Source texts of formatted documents

----

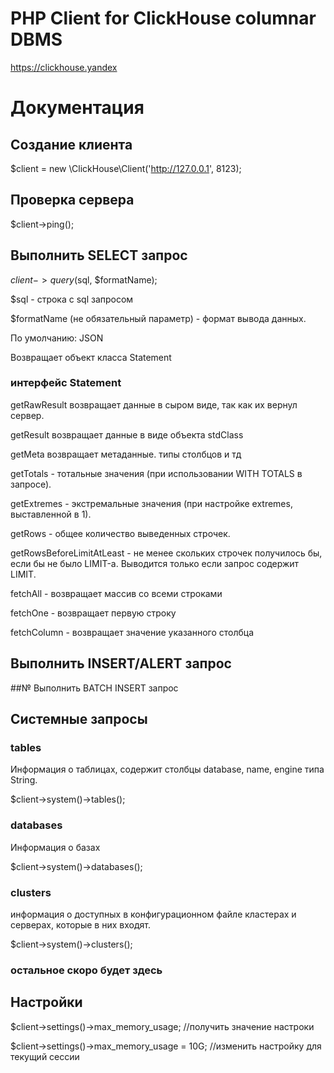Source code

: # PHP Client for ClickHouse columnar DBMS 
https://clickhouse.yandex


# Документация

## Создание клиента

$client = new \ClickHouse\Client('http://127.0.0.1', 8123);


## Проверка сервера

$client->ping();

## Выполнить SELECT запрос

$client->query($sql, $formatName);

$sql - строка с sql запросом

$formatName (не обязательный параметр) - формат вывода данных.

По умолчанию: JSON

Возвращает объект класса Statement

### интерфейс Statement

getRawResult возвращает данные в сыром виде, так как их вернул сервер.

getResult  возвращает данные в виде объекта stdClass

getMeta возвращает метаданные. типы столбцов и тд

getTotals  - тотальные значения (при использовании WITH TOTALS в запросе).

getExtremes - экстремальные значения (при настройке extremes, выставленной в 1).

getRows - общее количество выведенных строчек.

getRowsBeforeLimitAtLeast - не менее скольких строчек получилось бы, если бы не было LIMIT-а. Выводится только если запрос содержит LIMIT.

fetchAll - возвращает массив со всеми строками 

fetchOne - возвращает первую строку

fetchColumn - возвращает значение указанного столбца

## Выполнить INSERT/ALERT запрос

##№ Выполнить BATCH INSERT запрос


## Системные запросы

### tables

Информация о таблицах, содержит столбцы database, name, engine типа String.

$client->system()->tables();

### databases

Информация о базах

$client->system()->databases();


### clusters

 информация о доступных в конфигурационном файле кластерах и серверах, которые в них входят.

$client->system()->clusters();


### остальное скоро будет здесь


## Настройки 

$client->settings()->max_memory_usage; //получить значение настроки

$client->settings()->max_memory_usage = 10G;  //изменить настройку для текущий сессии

----

### WHAT THE TASK REQUIRES
Tally the lines in the records above that contain the word "INSERT", and give only that number.

### YOUR RESPONSE
2